It makes it a bit different when you have people preying upon one's deep seated beliefs... telling one that they possibly put their souls at risk if they don't vote for the church's pet candidate.

Anyways... it really goes back to the issue of creating havens for subverting campaign finance laws I think. That's why this is an IRS issue. Churches do actually have the freedom to avoid this dilemma by paying taxes. Seems fair to me.

PoliCon
09-28-2008, 10:58 PM
It really gets tiring being called stupid by ignorant hicks...





Do you really think that these guys are worried about their spiritual flock or about their tax exempt amenities, you dumb shit hick? When you stop being stupid - I'll stop pointing your stupidity out to you. As for my being a hick - lol I live in a decent sized city. DEAL with it. :)


ANYHOW - as to your "point" even in these "megachurches" the money that comes in goes out generally in services to the community and in charitable efforts. Does your article mention the charitable works these churches do? Prolly not. Prolly because like you - the author was yet another anti-Christian elitist prick from the left.

PoliCon
09-28-2008, 11:01 PM
It makes it a bit different when you have people preying upon one's deep seated beliefs... telling one that they possibly put their souls at risk if they don't vote for the church's pet candidate.

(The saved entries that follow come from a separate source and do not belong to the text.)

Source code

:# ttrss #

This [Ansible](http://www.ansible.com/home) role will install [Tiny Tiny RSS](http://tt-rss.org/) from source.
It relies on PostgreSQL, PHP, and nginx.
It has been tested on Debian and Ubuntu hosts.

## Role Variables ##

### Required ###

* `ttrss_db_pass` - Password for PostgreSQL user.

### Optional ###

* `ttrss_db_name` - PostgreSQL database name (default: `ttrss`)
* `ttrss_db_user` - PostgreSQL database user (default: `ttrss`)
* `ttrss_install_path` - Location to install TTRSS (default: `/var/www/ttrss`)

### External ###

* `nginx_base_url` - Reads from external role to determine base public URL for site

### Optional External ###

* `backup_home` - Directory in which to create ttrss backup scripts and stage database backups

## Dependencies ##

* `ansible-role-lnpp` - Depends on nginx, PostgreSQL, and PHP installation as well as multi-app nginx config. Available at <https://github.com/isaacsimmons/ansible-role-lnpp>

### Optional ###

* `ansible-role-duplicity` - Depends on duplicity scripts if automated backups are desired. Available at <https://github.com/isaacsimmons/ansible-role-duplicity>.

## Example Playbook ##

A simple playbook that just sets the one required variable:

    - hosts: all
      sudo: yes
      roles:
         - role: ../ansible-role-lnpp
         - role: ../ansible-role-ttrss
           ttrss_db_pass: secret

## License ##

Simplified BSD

Anyways... it really goes back to the issue of creating havens for subverting campaign finance laws I think. That's why this is an IRS issue. Churches do actually have the freedom to avoid this dilemma by paying taxes. Seems fair to me.
campaign finance laws are bullshit anyhow - and should not exist. They were created to protect the political class not the people. SO I could care less about violating bullshit laws that should not exist in the first place. Scrap the whole mess and institute term limits. Set the maximum that any person can serve in any political office at 12 years. You end 90% of the political problems we have today. NEXT?

Cold Warrior
09-28-2008, 11:04 PM
When you stop being stupid - I'll stop pointing your stupidity out to you. As for my being a hick - lol I live in a decent sized city. DEAL with it. :)

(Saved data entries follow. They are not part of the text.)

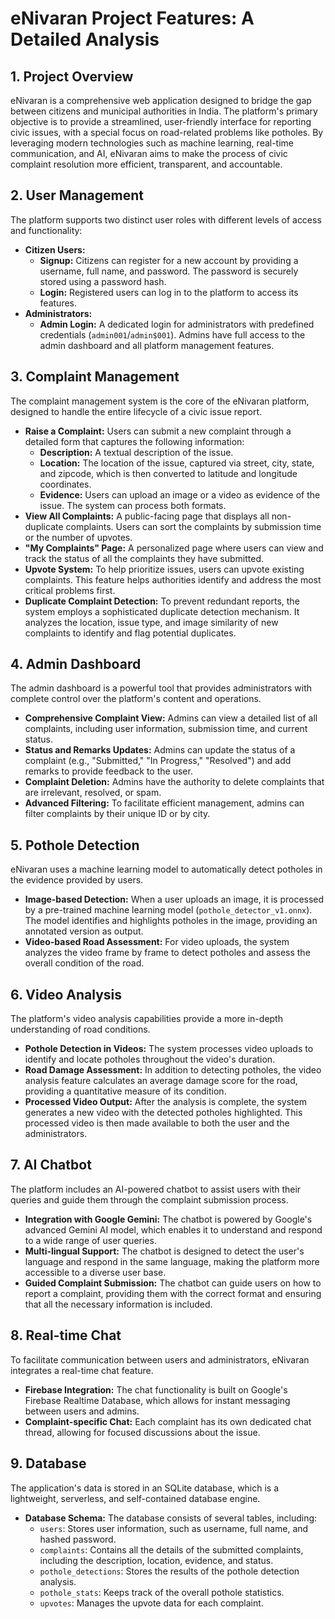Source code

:# eNivaran Project Features: A Detailed Analysis

## 1. Project Overview

eNivaran is a comprehensive web application designed to bridge the gap between citizens and municipal authorities in India. The platform's primary objective is to provide a streamlined, user-friendly interface for reporting civic issues, with a special focus on road-related problems like potholes. By leveraging modern technologies such as machine learning, real-time communication, and AI, eNivaran aims to make the process of civic complaint resolution more efficient, transparent, and accountable.

## 2. User Management

The platform supports two distinct user roles with different levels of access and functionality:

-   **Citizen Users:**
    -   **Signup:** Citizens can register for a new account by providing a username, full name, and password. The password is securely stored using a password hash.
    -   **Login:** Registered users can log in to the platform to access its features.
-   **Administrators:**
    -   **Admin Login:** A dedicated login for administrators with predefined credentials (`admin001`/`admin$001`). Admins have full access to the admin dashboard and all platform management features.

## 3. Complaint Management

The complaint management system is the core of the eNivaran platform, designed to handle the entire lifecycle of a civic issue report.

-   **Raise a Complaint:** Users can submit a new complaint through a detailed form that captures the following information:
    -   **Description:** A textual description of the issue.
    -   **Location:** The location of the issue, captured via street, city, state, and zipcode, which is then converted to latitude and longitude coordinates.
    -   **Evidence:** Users can upload an image or a video as evidence of the issue. The system can process both formats.
-   **View All Complaints:** A public-facing page that displays all non-duplicate complaints. Users can sort the complaints by submission time or the number of upvotes.
-   **"My Complaints" Page:** A personalized page where users can view and track the status of all the complaints they have submitted.
-   **Upvote System:** To help prioritize issues, users can upvote existing complaints. This feature helps authorities identify and address the most critical problems first.
-   **Duplicate Complaint Detection:** To prevent redundant reports, the system employs a sophisticated duplicate detection mechanism. It analyzes the location, issue type, and image similarity of new complaints to identify and flag potential duplicates.

## 4. Admin Dashboard

The admin dashboard is a powerful tool that provides administrators with complete control over the platform's content and operations.

-   **Comprehensive Complaint View:** Admins can view a detailed list of all complaints, including user information, submission time, and current status.
-   **Status and Remarks Updates:** Admins can update the status of a complaint (e.g., "Submitted," "In Progress," "Resolved") and add remarks to provide feedback to the user.
-   **Complaint Deletion:** Admins have the authority to delete complaints that are irrelevant, resolved, or spam.
-   **Advanced Filtering:** To facilitate efficient management, admins can filter complaints by their unique ID or by city.

## 5. Pothole Detection

eNivaran uses a machine learning model to automatically detect potholes in the evidence provided by users.

-   **Image-based Detection:** When a user uploads an image, it is processed by a pre-trained machine learning model (`pothole_detector_v1.onnx`). The model identifies and highlights potholes in the image, providing an annotated version as output.
-   **Video-based Road Assessment:** For video uploads, the system analyzes the video frame by frame to detect potholes and assess the overall condition of the road.

## 6. Video Analysis

The platform's video analysis capabilities provide a more in-depth understanding of road conditions.

-   **Pothole Detection in Videos:** The system processes video uploads to identify and locate potholes throughout the video's duration.
-   **Road Damage Assessment:** In addition to detecting potholes, the video analysis feature calculates an average damage score for the road, providing a quantitative measure of its condition.
-   **Processed Video Output:** After the analysis is complete, the system generates a new video with the detected potholes highlighted. This processed video is then made available to both the user and the administrators.

## 7. AI Chatbot

The platform includes an AI-powered chatbot to assist users with their queries and guide them through the complaint submission process.

-   **Integration with Google Gemini:** The chatbot is powered by Google's advanced Gemini AI model, which enables it to understand and respond to a wide range of user queries.
-   **Multi-lingual Support:** The chatbot is designed to detect the user's language and respond in the same language, making the platform more accessible to a diverse user base.
-   **Guided Complaint Submission:** The chatbot can guide users on how to report a complaint, providing them with the correct format and ensuring that all the necessary information is included.

## 8. Real-time Chat

To facilitate communication between users and administrators, eNivaran integrates a real-time chat feature.

-   **Firebase Integration:** The chat functionality is built on Google's Firebase Realtime Database, which allows for instant messaging between users and admins.
-   **Complaint-specific Chat:** Each complaint has its own dedicated chat thread, allowing for focused discussions about the issue.

## 9. Database

The application's data is stored in an SQLite database, which is a lightweight, serverless, and self-contained database engine.

-   **Database Schema:** The database consists of several tables, including:
    -   `users`: Stores user information, such as username, full name, and hashed password.
    -   `complaints`: Contains all the details of the submitted complaints, including the description, location, evidence, and status.
    -   `pothole_detections`: Stores the results of the pothole detection analysis.
    -   `pothole_stats`: Keeps track of the overall pothole statistics.
    -   `upvotes`: Manages the upvote data for each complaint.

You've demonstrated your hick qualifications here several times, so it really doesn't matter if you live in NYC.


ANYHOW - as to your "point" even in these "megachurches" the money that comes in goes out generally in services to the community and in charitable efforts. Does your article mention the charitable works these churches do? Prolly not. Prolly because like you - the author was yet another anti-Christian elitist prick from the left.

The articles are from The Economist and Forbes, hardly left-wing bastions. Shall we try for the WSJ? If you really believe that the profits from these churches go into "services to the community and in charitable efforts," you're not only an ignorant hick, your a naive one as well. But most religious whacky-whackies are naive about (their own) religion. God's business is big business.

wilbur
09-28-2008, 11:06 PM
campaign finance laws are bullshit anyhow - and should not exist. They were created to protect the political class not the people. SO I could care less about violating bullshit laws that should not exist in the first place. Scrap the whole mess and institute term limits. Set the maximum that any person can serve in any political office at 12 years. You end 90% of the political problems we have today. NEXT?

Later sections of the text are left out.